◆ **What is required**:
Starting with the first line of the listing, quote each line exactly until and including the one with "zu groß wäre.", leaving pictures out.

◆ **Source data**:
- - - -
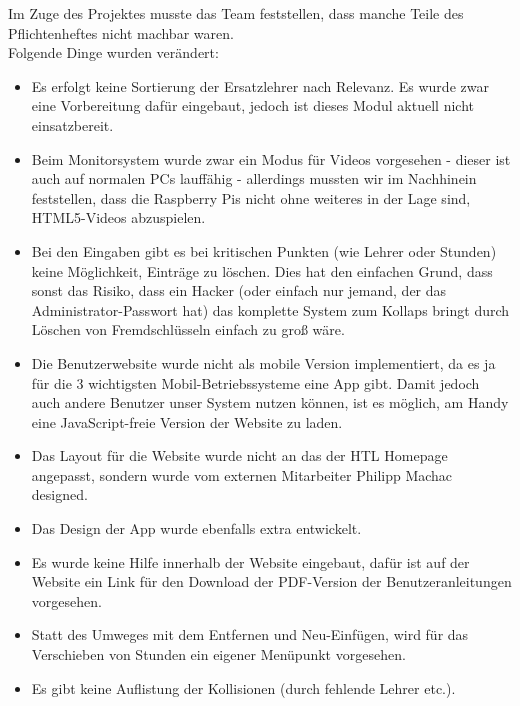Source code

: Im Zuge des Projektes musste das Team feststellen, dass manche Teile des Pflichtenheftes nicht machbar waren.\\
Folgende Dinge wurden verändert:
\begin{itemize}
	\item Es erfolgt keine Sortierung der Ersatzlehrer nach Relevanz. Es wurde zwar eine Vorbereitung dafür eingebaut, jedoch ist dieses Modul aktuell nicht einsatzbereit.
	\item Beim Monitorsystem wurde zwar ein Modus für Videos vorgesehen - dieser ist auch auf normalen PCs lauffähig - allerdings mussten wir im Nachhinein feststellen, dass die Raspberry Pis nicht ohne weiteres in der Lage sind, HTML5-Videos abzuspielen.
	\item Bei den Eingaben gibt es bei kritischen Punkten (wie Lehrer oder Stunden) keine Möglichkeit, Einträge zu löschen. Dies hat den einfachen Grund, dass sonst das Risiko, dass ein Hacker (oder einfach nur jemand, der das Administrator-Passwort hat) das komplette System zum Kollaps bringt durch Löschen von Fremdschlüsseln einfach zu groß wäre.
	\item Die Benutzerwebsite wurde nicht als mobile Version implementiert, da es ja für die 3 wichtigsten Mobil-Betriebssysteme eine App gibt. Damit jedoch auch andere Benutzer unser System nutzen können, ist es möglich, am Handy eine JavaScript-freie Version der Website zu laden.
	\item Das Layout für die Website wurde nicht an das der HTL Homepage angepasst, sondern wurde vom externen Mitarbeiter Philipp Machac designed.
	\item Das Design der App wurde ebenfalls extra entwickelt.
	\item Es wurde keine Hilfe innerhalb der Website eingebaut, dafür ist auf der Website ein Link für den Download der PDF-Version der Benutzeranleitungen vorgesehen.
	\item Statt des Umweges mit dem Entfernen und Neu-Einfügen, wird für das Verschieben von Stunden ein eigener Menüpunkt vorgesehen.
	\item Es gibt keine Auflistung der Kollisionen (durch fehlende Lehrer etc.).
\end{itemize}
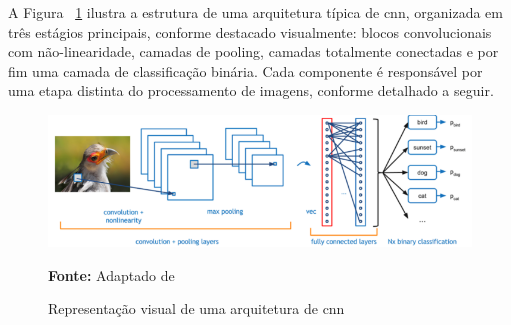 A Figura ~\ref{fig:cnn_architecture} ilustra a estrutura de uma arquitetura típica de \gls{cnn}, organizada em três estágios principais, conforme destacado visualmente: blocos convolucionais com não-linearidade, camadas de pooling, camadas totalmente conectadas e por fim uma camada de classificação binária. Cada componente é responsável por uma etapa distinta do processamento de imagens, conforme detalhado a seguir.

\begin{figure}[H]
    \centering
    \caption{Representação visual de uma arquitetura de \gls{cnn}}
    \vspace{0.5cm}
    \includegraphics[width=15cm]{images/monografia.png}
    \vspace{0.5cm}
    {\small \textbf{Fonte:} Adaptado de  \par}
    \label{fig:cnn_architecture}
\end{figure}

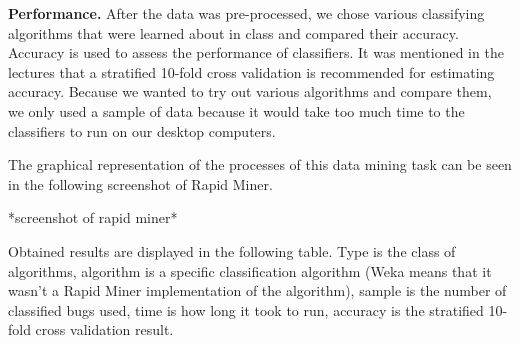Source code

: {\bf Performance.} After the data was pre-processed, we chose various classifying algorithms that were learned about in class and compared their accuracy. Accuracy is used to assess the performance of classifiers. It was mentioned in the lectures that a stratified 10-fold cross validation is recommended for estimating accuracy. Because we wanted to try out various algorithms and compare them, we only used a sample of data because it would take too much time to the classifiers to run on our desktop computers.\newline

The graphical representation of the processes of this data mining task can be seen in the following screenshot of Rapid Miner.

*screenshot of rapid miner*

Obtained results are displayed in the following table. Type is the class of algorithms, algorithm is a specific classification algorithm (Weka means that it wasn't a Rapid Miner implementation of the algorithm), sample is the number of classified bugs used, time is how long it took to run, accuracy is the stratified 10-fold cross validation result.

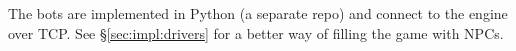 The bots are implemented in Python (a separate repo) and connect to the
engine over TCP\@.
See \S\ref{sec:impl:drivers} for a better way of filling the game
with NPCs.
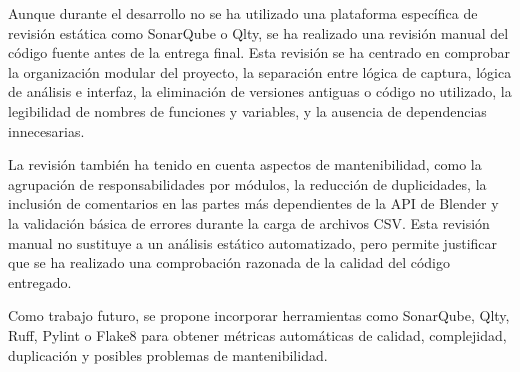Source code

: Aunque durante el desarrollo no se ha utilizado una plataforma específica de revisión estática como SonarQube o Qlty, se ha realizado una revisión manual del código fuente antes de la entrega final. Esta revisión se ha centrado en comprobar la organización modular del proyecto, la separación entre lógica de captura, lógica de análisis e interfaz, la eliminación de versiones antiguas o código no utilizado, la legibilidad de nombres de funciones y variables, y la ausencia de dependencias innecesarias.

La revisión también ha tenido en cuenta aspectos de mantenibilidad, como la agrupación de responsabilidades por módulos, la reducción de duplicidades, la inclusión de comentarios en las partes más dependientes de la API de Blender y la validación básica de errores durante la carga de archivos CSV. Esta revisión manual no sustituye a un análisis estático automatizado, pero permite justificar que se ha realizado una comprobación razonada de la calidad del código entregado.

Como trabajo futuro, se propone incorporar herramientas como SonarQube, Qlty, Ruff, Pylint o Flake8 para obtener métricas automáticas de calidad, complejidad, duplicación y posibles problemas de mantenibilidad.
- - - -
◆ **Written response**:
Source code

: Im Zuge des Projektes musste das Team feststellen, dass manche Teile des Pflichtenheftes nicht machbar waren.\\
Folgende Dinge wurden verändert:
\begin{itemize}
	\item Es erfolgt keine Sortierung der Ersatzlehrer nach Relevanz. Es wurde zwar eine Vorbereitung dafür eingebaut, jedoch ist dieses Modul aktuell nicht einsatzbereit.
	\item Beim Monitorsystem wurde zwar ein Modus für Videos vorgesehen - dieser ist auch auf normalen PCs lauffähig - allerdings mussten wir im Nachhinein feststellen, dass die Raspberry Pis nicht ohne weiteres in der Lage sind, HTML5-Videos abzuspielen.
	\item Bei den Eingaben gibt es bei kritischen Punkten (wie Lehrer oder Stunden) keine Möglichkeit, Einträge zu löschen. Dies hat den einfachen Grund, dass sonst das Risiko, dass ein Hacker (oder einfach nur jemand, der das Administrator-Passwort hat) das komplette System zum Kollaps bringt durch Löschen von Fremdschlüsseln einfach zu groß wäre.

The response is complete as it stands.